Open Captions
Posted: September 11th, 2011 | Author: nramakrishnan | Filed under: technical | Tags: at, hackathon, hackdaytv, hacks, open captions | 12 Comments »[Updated with the latest status of Open Captions project]
I started building Open Captions for the Hackday TV hackathon at General Assembly.
Open Captions gives the viewers, the ability to search and view closed captioned YouTube videos. While watching the video, the viewer can select individual words of the closed captions and then see an American Sign Language Representation of the word on the screen. The viewer can also jump back to the previous caption showed on the screen. Whenever, a word is selected, the video automatically pauses when the ASL is showed on the page. The working prototype can be seen on Open Captions
Currently the project is a work in progress, and is susceptible to fail at a few places. Please feel free to email feedback, ideas, suggestions about Open Captions.

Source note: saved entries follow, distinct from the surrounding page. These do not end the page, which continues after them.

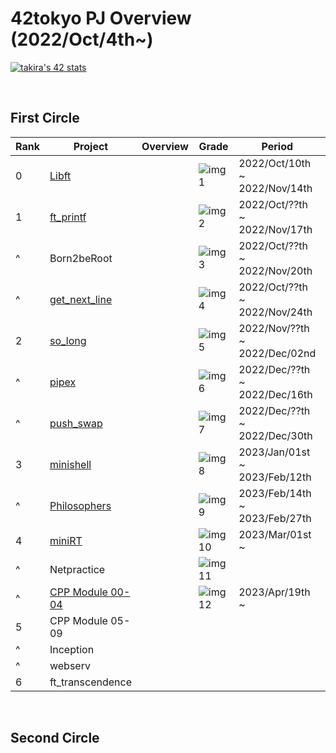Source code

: # 42tokyo PJ Overview (2022/Oct/4th~)

[![takira's 42 stats](https://badge42.vercel.app/api/v2/clgurmlr9011708l73kveeyd5/stats?cursusId=21&coalitionId=307)](https://github.com/JaeSeoKim/badge42)

<br>

## First Circle
| Rank | Project                | Overview                      | Grade        | Period                        | Note                     | 
| ---- | ---------------------- | ----------------------------- | ------------ | ----------------------------- | ------------------------ | 
| 0    | [Libft][1]             |                               | ![img1][21]  | 2022/Oct/10th ~ 2022/Nov/14th | [42_libs][2](update ver) | 
| 1    | [ft_printf][3]         |                               | ![img2][22]  | 2022/Oct/??th ~ 2022/Nov/17th |                          | 
| ^    | Born2beRoot            |                               | ![img3][23]  | 2022/Oct/??th ~ 2022/Nov/20th |                          | 
| ^    | [get_next_line][4]     |                               | ![img4][24]  | 2022/Oct/??th ~ 2022/Nov/24th |                          | 
| 2    | [so_long][5]           |                               | ![img5][25]  | 2022/Nov/??th ~ 2022/Dec/02nd |                          | 
| ^    | [pipex][6]             |                               | ![img6][26]  | 2022/Dec/??th ~ 2022/Dec/16th |                          | 
| ^    | [push_swap][7]         |                               | ![img7][27]  | 2022/Dec/??th ~ 2022/Dec/30th |                          | 
| 3    | [minishell][8]         |                               | ![img8][28]  | 2023/Jan/01st ~ 2023/Feb/12th |                          | 
| ^    | [Philosophers][9]      |                               | ![img9][29]  | 2023/Feb/14th ~ 2023/Feb/27th |                          | 
| 4    | [miniRT][10]           |                               | ![img10][30] | 2023/Mar/01st ~               |                          | 
| ^    | Netpractice            |                               | ![img11][31] |                               |                          | 
| ^    | [CPP Module 00-04][11] |                               | ![img12][32] | 2023/Apr/19th ~               |                          | 
| 5    | CPP Module 05-09       |                               |              |                               |                          | 
| ^    | Inception              |                               |              |                               |                          | 
| ^    | webserv                |                               |              |                               |                          | 
| 6    | ft_transcendence       |                               |              |                               |                          | 


[1]:https://github.com/ak0327/42_libft
[2]:https://github.com/ak0327/42_libs
[3]:https://github.com/ak0327/42_ft_printf
[4]:https://github.com/ak0327/42_get_next_line
[5]:https://github.com/ak0327/42_so_long
[6]:https://github.com/ak0327/42_pipex
[7]:https://github.com/ak0327/42_push_swap
[8]:https://github.com/minishellakirawchen/minishell_rev1
[9]:https://github.com/ak0327/42_philosophers
[10]:https://github.com/ak0327/minirt_rev0
[11]:https://github.com/ak0327/42_CPP_Module_00-04

[21]:https://badge42.vercel.app/api/v2/clgurmlr9011708l73kveeyd5/project/2878442
[22]:https://badge42.vercel.app/api/v2/clgurmlr9011708l73kveeyd5/project/2878442
[23]:https://badge42.vercel.app/api/v2/clgurmlr9011708l73kveeyd5/project/2879390
[24]:https://badge42.vercel.app/api/v2/clgurmlr9011708l73kveeyd5/project/2879391
[25]:https://badge42.vercel.app/api/v2/clgurmlr9011708l73kveeyd5/project/2893410
[26]:https://badge42.vercel.app/api/v2/clgurmlr9011708l73kveeyd5/project/2903707
[27]:https://badge42.vercel.app/api/v2/clgurmlr9011708l73kveeyd5/project/2921924
[28]:https://badge42.vercel.app/api/v2/clgurmlr9011708l73kveeyd5/project/2924792
[29]:https://badge42.vercel.app/api/v2/clgurmlr9011708l73kveeyd5/project/2924563
[30]:https://badge42.vercel.app/api/v2/clgurmlr9011708l73kveeyd5/project/3023035
[31]:https://badge42.vercel.app/api/v2/clgurmlr9011708l73kveeyd5/project/3023036
[32]:https://badge42.vercel.app/api/v2/clgurmlr9011708l73kveeyd5/project/3023037

<br>

## Second Circle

The ASL representation is just one of the use cases of Open Captions. This can be linked with Google Translate to find out words in other languages (very useful for people for whom English is not the first language). This can also be linked with say Wikipedia and children can learn about a word or a place spoken about on TV.
This idea of selecting words from closed captions also works for videos from Universal Subtitles, an initiative which helps create closed captions for videos on the Internet. Open Captions example with Universal Subtitles
Reference
The ASL representations are being scraped from www.cats.gatech.edu, which has around 25000 words shown in ASL in 25000 web pages.